**Rendered images with source text**
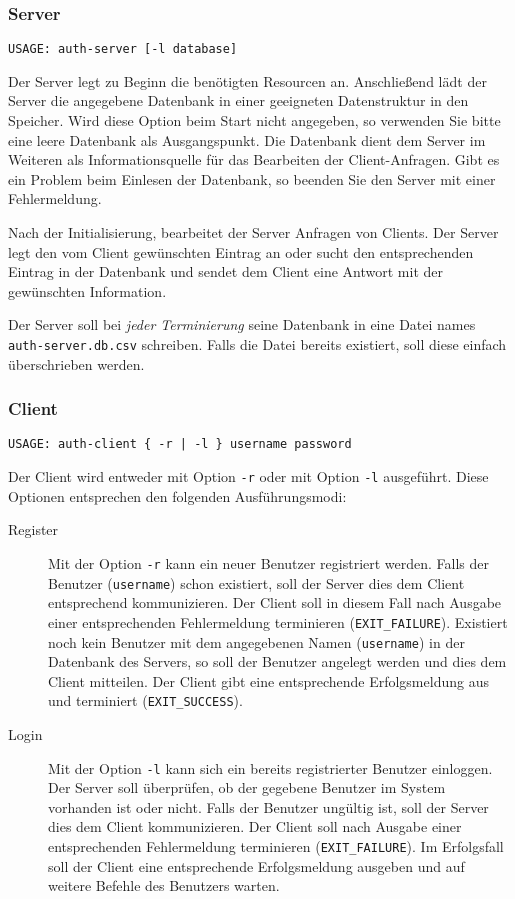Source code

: \subsubsection*{Server}
\begin{verbatim}
USAGE: auth-server [-l database]
\end{verbatim}

Der Server legt zu Beginn die benötigten Resourcen an. Anschließend lädt der
Server die angegebene Datenbank in einer geeigneten Datenstruktur in den
Speicher. Wird diese Option beim Start nicht angegeben, so verwenden Sie bitte
eine leere Datenbank als Ausgangspunkt. Die Datenbank dient dem Server im
Weiteren als Informationsquelle für das Bearbeiten der Client-Anfragen. Gibt es
ein Problem beim Einlesen der Datenbank, so beenden Sie den Server mit einer
Fehlermeldung.

Nach der Initialisierung, bearbeitet der Server Anfragen von Clients. Der
Server legt den vom Client gewünschten Eintrag an oder sucht den entsprechenden
Eintrag in der Datenbank und sendet dem Client eine Antwort mit der gewünschten
Information.

Der Server soll bei \textit{jeder Terminierung} seine Datenbank in eine Datei
names \texttt{auth-server.db.csv} schreiben. Falls die Datei bereits existiert,
soll diese einfach überschrieben werden.

\subsubsection*{Client}
\begin{verbatim}
USAGE: auth-client { -r | -l } username password
\end{verbatim}

Der Client wird entweder mit Option \texttt{-r} oder mit Option \texttt{-l}
ausgeführt. Diese Optionen entsprechen den folgenden Ausführungsmodi:

\begin{description}
  \item[Register] Mit der Option \texttt{-r} kann ein neuer Benutzer
    registriert werden. Falls der Benutzer (\texttt{username}) schon existiert,
    soll der Server dies dem Client entsprechend kommunizieren. Der Client soll
    in diesem Fall nach Ausgabe einer entsprechenden Fehlermeldung terminieren
    (\texttt{EXIT\_FAILURE}).  Existiert noch kein Benutzer mit dem angegebenen
    Namen (\texttt{username}) in der Datenbank des Servers, so soll der
    Benutzer angelegt werden und dies dem Client mitteilen. Der Client gibt
    eine entsprechende Erfolgsmeldung aus und terminiert
    (\texttt{EXIT\_SUCCESS}).
  \item[Login] Mit der Option \texttt{-l} kann sich ein
    bereits registrierter Benutzer einloggen. Der Server soll überprüfen, ob
    der gegebene Benutzer im System vorhanden ist oder nicht. Falls der
    Benutzer ungültig ist, soll der Server dies dem Client kommunizieren. Der
    Client soll nach Ausgabe einer entsprechenden Fehlermeldung terminieren
    (\texttt{EXIT\_FAILURE}).  Im Erfolgsfall soll der Client eine
    entsprechende Erfolgsmeldung ausgeben und auf weitere Befehle des Benutzers
    warten.
\end{description}

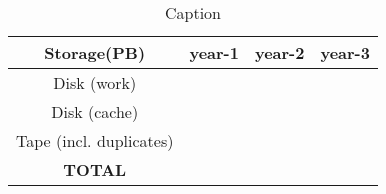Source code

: \documentclass{article}
\begin{document}
\begin{table}[htb!]
    \centering
    \begin{tabular}{c|c|c|c}
        \hline
        Storage(PB) & year-1 & year-2 & year-3 \\
        \hline
        \hline
        Disk (work)    & & & \\
        \hline
        Disk (cache)    & & & \\
        \hline
        Tape (incl. duplicates)    & & & \\
        \hline
        \textbf{TOTAL} & & & \\
        \hline
    \end{tabular}
    \caption{Caption}
    \label{tab:storage_summary}
\end{table}




\end{document}
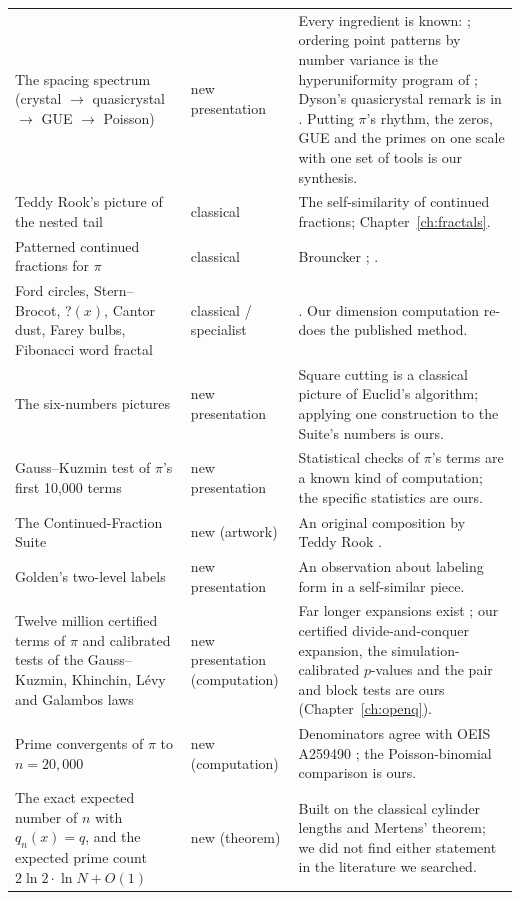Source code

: \begin{longtable}{p{}p{}p{}}
The spacing spectrum (crystal $\to$ quasicrystal $\to$ GUE $\to$ Poisson) & new presentation & Every ingredient is known: \citet{Montgomery1973,Dyson1962,Odlyzko1987,Mehta2004,Berry1988,Bogomolny2006}; ordering point patterns by number variance is the hyperuniformity program of \citet{TorquatoStillinger2003}; Dyson's quasicrystal remark is in \citet{Dyson2009}. Putting $\pi$'s rhythm, the zeros, GUE and the primes on one scale with one set of tools is our synthesis. \\
Teddy Rook's picture of the nested tail & classical & The self-similarity of continued fractions; Chapter~\ref{ch:fractals}. \\
Patterned continued fractions for $\pi$ & classical & Brouncker \citep{Khrushchev2006}; \citet{Lange1999}. \\
Ford circles, Stern--Brocot, ?$(x)$, Cantor dust, Farey bulbs, Fibonacci word fractal & classical / specialist & \citet{Ford1938,Stern1858,Brocot1861,Minkowski1904,Denjoy1938,Salem1943,Good1941,JenkinsonPollicott2001,JenkinsonPollicott2018,Devaney1999,MonnerotDumaine2009}. Our dimension computation re-does the published method. \\
The six-numbers pictures & new presentation & Square cutting is a classical picture of Euclid's algorithm; applying one construction to the Suite's numbers is ours. \\
Gauss--Kuzmin test of $\pi$'s first 10,000 terms & new presentation & Statistical checks of $\pi$'s terms are a known kind of computation; the specific statistics are ours. \\
The Continued-Fraction Suite & new (artwork) & An original composition by Teddy Rook \citep{SuiteScore}. \\
Golden's two-level labels & new presentation & An observation about labeling form in a self-similar piece. \\
Twelve million certified terms of $\pi$ and calibrated tests of the Gauss--Kuzmin, Khinchin, Lévy and Galambos laws \addedon{\revA} & new presentation (computation) & Far longer expansions exist \citep{MathWorldPiCF,OEIS_A001203}; our certified divide-and-conquer expansion, the simulation-calibrated $p$-values and the pair and block tests are ours (Chapter~\ref{ch:openq}). \\
Prime convergents of $\pi$ to $n = 20{,}000$ \addedon{\revA} & new (computation) & Denominators agree with OEIS A259490 \citep{OEIS_A259490}; the Poisson-binomial comparison is ours. \\
The exact expected number of $n$ with $q_n(x) = q$, and the expected prime count $2\ln 2\cdot\ln N + O(1)$ \addedon{\revA} & new (theorem) & Built on the classical cylinder lengths \citep{Khinchin1964} and Mertens' theorem; we did not find either statement in the literature we searched. \\

\end{longtable}
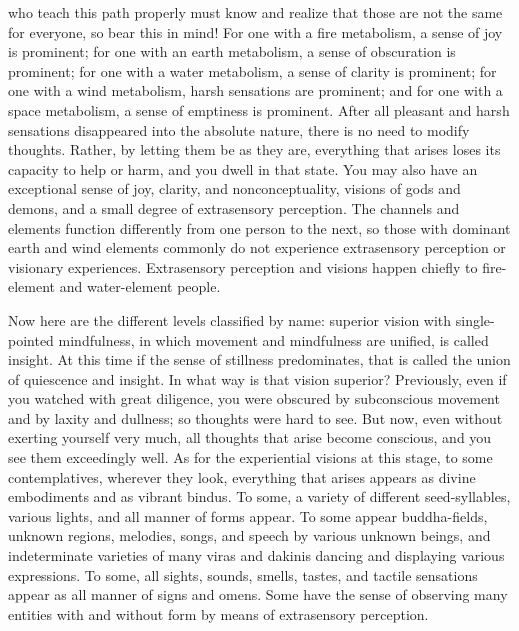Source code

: \documentclass[a4paper,11pt,twoside,final]{book}
\begin{document}
who teach this path properly must know and realize that those are not
the same for everyone, so bear this in mind!  For one with a fire
metabolism, a sense of joy is prominent; for one with an earth
metabolism, a sense of obscuration is prominent; for one with a water
metabolism, a sense of clarity is prominent; for one with a wind
metabolism, harsh sensations are prominent; and for one with a space
metabolism, a sense of emptiness is prominent. After all pleasant and
harsh sensations disappeared into the absolute nature, there is no
need to modify thoughts. Rather, by letting them be as they are,
everything that arises loses its capacity to help or harm, and you
dwell in that state. You may also have an exceptional sense of joy,
clarity, and nonconceptuality, visions of gods and demons, and a small
degree of extrasensory perception. The channels and elements function
differently from one person to the next, so those with dominant earth
and wind elements commonly do not experience extrasensory perception
or visionary experiences. Extrasensory perception and visions happen
chiefly to fire-element and water-element people.

Now here are the different levels classified by name: superior vision
with single-pointed mindfulness, in which movement and mindfulness are
unified, is called insight. At this time if the sense of stillness
predominates, that is called the union of quiescence and insight. In
what way is that vision superior? Previously, even if you watched with
great diligence, you were obscured by subconscious movement and by
laxity and dullness; so thoughts were hard to see. But now, even
without exerting yourself very much, all thoughts that arise become
conscious, and you see them exceedingly well. As for the experiential
visions at this stage, to some contemplatives, wherever they look,
everything that arises appears as divine embodiments and as vibrant
bindus. To some, a variety of different seed-syllables, various
lights, and all manner of forms appear. To some appear buddha-fields,
unknown regions, melodies, songs, and speech by various unknown
beings, and indeterminate varieties of many viras and dakinis dancing
and displaying various expressions. To some, all sights, sounds,
smells, tastes, and tactile sensations appear as all manner of signs
and omens. Some have the sense of observing many entities with and
without form by means of extrasensory perception.
\end{document}
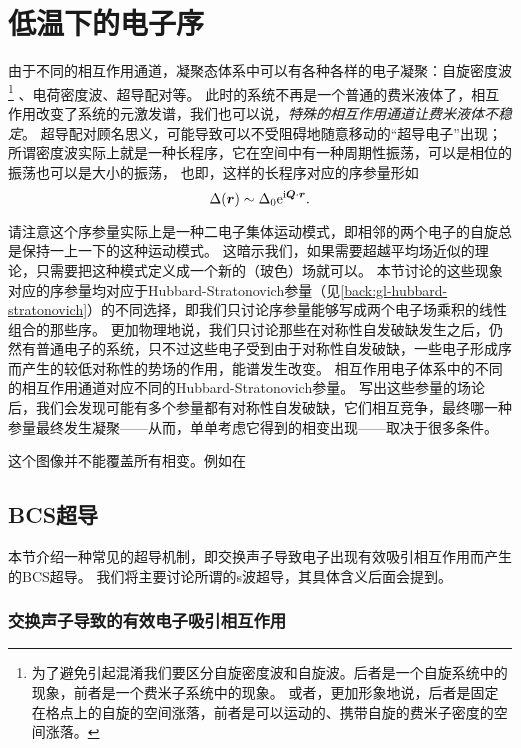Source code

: \chapter{低温下的电子序}\label{chap:low-and-super}

由于不同的相互作用通道，凝聚态体系中可以有各种各样的电子凝聚：自旋密度波%
\footnote{
    为了避免引起混淆我们要区分自旋密度波和自旋波。后者是一个自旋系统中的现象，前者是一个费米子系统中的现象。
    或者，更加形象地说，后者是固定在格点上的自旋的空间涨落，前者是可以运动的、携带自旋的费米子密度的空间涨落。
}%
、电荷密度波、超导配对等。
此时的系统不再是一个普通的费米液体了，相互作用改变了系统的元激发谱，我们也可以说，\emph{特殊的相互作用通道让费米液体不稳定}。
超导配对顾名思义，可能导致可以不受阻碍地随意移动的“超导电子”出现；所谓密度波实际上就是一种长程序，它在空间中有一种周期性振荡，可以是相位的振荡也可以是大小的振荡，
也即，这样的长程序对应的序参量形如
\begin{equation}
    \Delta(\vb*{r}) \sim \Delta_0 \mathrm{e}^{\mathrm{i} \vb*{Q} \cdot \vb*{r}}.
\end{equation}

请注意这个序参量实际上是一种二电子集体运动模式，即相邻的两个电子的自旋总是保持一上一下的这种运动模式。
这暗示我们，如果需要超越平均场近似的理论，只需要把这种模式定义成一个新的（玻色）场就可以。
本节讨论的这些现象对应的序参量均对应于Hubbard-Stratonovich参量（见\autoref{back:gl-hubbard-stratonovich}）的不同选择，即我们只讨论序参量能够写成两个电子场乘积的线性组合的那些序。
更加物理地说，我们只讨论那些在对称性自发破缺发生之后，仍然有普通电子的系统，只不过这些电子受到由于对称性自发破缺，一些电子形成序而产生的较低对称性的势场的作用，能谱发生改变。
相互作用电子体系中的不同的相互作用通道对应不同的Hubbard-Stratonovich参量。
写出这些参量的场论后，我们会发现可能有多个参量都有对称性自发破缺，它们相互竞争，最终哪一种参量最终发生凝聚——从而，单单考虑它得到的相变出现——取决于很多条件。

这个图像并不能覆盖所有相变。例如在

\section{BCS超导}\label{sec:bcs-theory}

本节介绍一种常见的超导机制，即交换声子导致电子出现有效吸引相互作用而产生的BCS超导。
我们将主要讨论所谓的s波超导，其具体含义后面会提到。

\subsection{交换声子导致的有效电子吸引相互作用}\label{sec:phonon-caused-interaction}

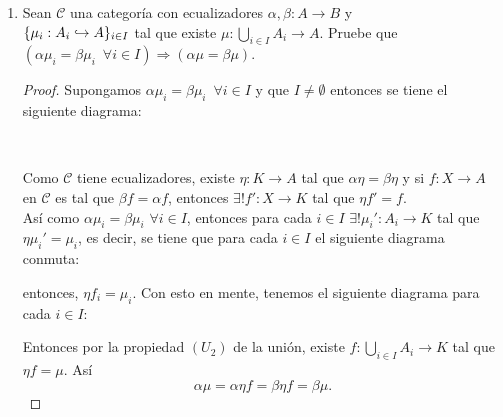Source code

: \documentclass{article}
\begin{document}
\begin{enumerate}[label=\textbf{Ej \arabic*.}]
\begin{proof}
			Así $\forall x\in \displaystyle\sum_{i\in I}Im(\alpha_i)$ se tiene que 
			\begin{gather*}
				\mu g(x)=\mu \left(\sum_{k=0}^nf'_{i_k}(x_k)\right)
				=\sum_{k=0}^n\mu f'_{i_k}(x_k)\\
				=\sum_{k=0}^n f\alpha_{i_k}(x_k)
				=f\left(\sum_{k=0}^n\alpha_{i_k}(x_k)\right)\\
				=f\nu(x).
			\end{gather*}
			Por lo tanto $\displaystyle\sum_{i\in I}Im(\alpha_i)$ es la unión categorica.
			
		\end{proof}
		\item Sean $\mathscr{C}$ una categoría con ecualizadores $\alpha,\beta\colon A\to B$ y \\ $\{\mu_i\catarrow{}{A_i}{A}{m}\}_{i\in I}$ tal que 
		existe $\mu:\displaystyle\bigcup_{i\in I}A_i\longrightarrow A.$ Pruebe que \\ $\left(\alpha\mu_i=\beta\mu_i\,\,\,\forall i\in I\right)\Rightarrow
		\left(\alpha\mu=\beta\mu\right).$
		\begin{proof}
			
			Supongamos $\alpha\mu_i=\beta\mu_i\,\,\,\forall i\in I$ y que $I\neq \emptyset$ entonces se tiene el siguiente diagrama:
			\\
			\centerline{
				\,
			}
			Como $\mathscr{C}$ tiene ecualizadores, existe $\eta:K\to A$ tal que $\alpha\eta=\beta\eta$ y si $f:X\to A$ en $\mathscr{C}$ es tal que
			$\beta f=\alpha f$, entonces $\exists ! f':X\to K$ tal que $\eta f'=f$. \\
			
			Así como $\alpha\mu_i=\beta\mu_i\,\,\forall i\in I$, entonces para cada $i\in I$ $\exists ! \mu_i':A_i\to K$ tal que $\eta\mu_i'=\mu_i$, es decir, se tiene que 
			para cada $i\in I$ el siguiente diagrama conmuta:
			
			\centerline{
				}
			entonces, $\eta f_i=\mu_i$. Con esto en mente, tenemos el siguiente diagrama para cada $i\in I$:			
			\begin{center}
			\end{center}
			Entonces por la propiedad $(U_2)$ de la unión, existe $f:\displaystyle\bigcup_{i\in I}A_i\longrightarrow K$ tal que $\eta f=\mu$. Así 
			\[\alpha\mu=\alpha\eta f=\beta \eta f=\beta\mu.\]
			

\end{proof}
\end{enumerate}
\end{document}
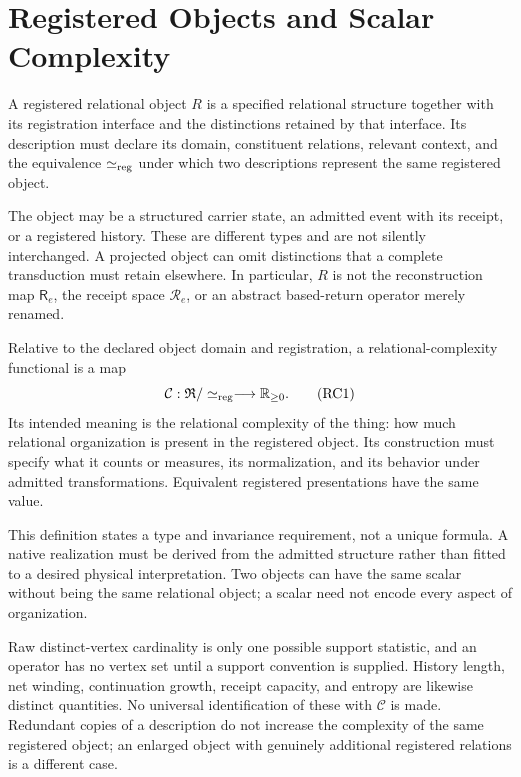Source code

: \begingroup
\renewcommand{\thesection}{4A}
\section{Registered Objects and Scalar Complexity}\label{sec:complexity}
\begin{definition}
A registered relational object $R$ is a specified relational structure together with its registration interface and the distinctions retained by that interface. Its description must declare its domain, constituent relations, relevant context, and the equivalence $\simeq_{\rm reg}$ under which two descriptions represent the same registered object.
\end{definition}
The object may be a structured carrier state, an admitted event with its receipt, or a registered history. These are different types and are not silently interchanged. A projected object can omit distinctions that a complete transduction must retain elsewhere. In particular, $R$ is not the reconstruction map $\mathsf R_e$, the receipt space $\mathcal R_e$, or an abstract based-return operator merely renamed.

\begin{definition}
Relative to the declared object domain and registration, a relational-complexity functional is a map
\begin{equation}
\mathcal C:\mathfrak R/\simeq_{\rm reg}\longrightarrow\R_{\geq0}.
\tag{RC1}\label{eq:complexitydomain}
\end{equation}
Its intended meaning is the relational complexity of the thing: how much relational organization is present in the registered object. Its construction must specify what it counts or measures, its normalization, and its behavior under admitted transformations. Equivalent registered presentations have the same value.
\end{definition}
This definition states a type and invariance requirement, not a unique formula. A native realization must be derived from the admitted structure rather than fitted to a desired physical interpretation. Two objects can have the same scalar without being the same relational object; a scalar need not encode every aspect of organization.

Raw distinct-vertex cardinality is only one possible support statistic, and an operator has no vertex set until a support convention is supplied. History length, net winding, continuation growth, receipt capacity, and entropy are likewise distinct quantities. No universal identification of these with $\mathcal C$ is made. Redundant copies of a description do not increase the complexity of the same registered object; an enlarged object with genuinely additional registered relations is a different case.

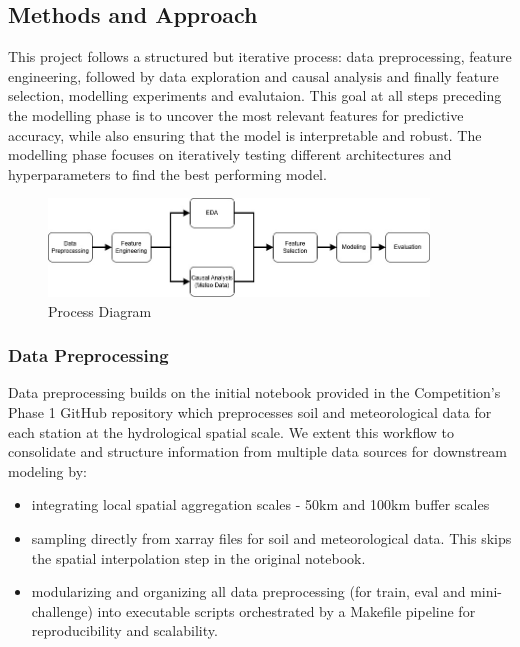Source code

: \documentclass[ruler]{CUP-JNL-EDS}%
\begin{document}
\subsection{Methods and Approach} 
This project follows a structured but iterative process: data preprocessing, feature engineering, 
followed by data exploration and causal analysis and finally feature selection, modelling experiments and evalutaion.
This goal at all steps preceding the modelling phase is to uncover the most relevant features for predictive accuracy,
while also ensuring that the model is interpretable and robust. The modelling phase focuses on iteratively testing different 
architectures and hyperparameters to find the best performing model.

\begin{figure}[htbp]
    \includegraphics[width=0.9\textwidth]{./assets/method.jpg}
    \caption{Process Diagram}
    \label{fig:process_diagram}
\end{figure}

\subsubsection{Data Preprocessing}
Data preprocessing builds on the initial notebook provided in the Competition's Phase 1 GitHub repository 
which preprocesses soil and meteorological data for each station at the hydrological spatial scale. We extent 
this workflow to consolidate and structure information from multiple data sources for downstream modeling by:

\begin{itemize}
    \item integrating local spatial aggregation scales - 50km and 100km buffer scales
    \item sampling directly from xarray files for soil and meteorological data. This skips the spatial
    interpolation step in the original notebook. 
    \item modularizing and organizing all data preprocessing (for train, eval and mini-challenge) 
    into executable scripts orchestrated by a Makefile pipeline for reproducibility and scalability.
\end{itemize} 
\end{document}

**WORK ORDER**
How many of the lines above contain the string "tiene"? Give the count alone.

**RESULT OF THIS TASK**
4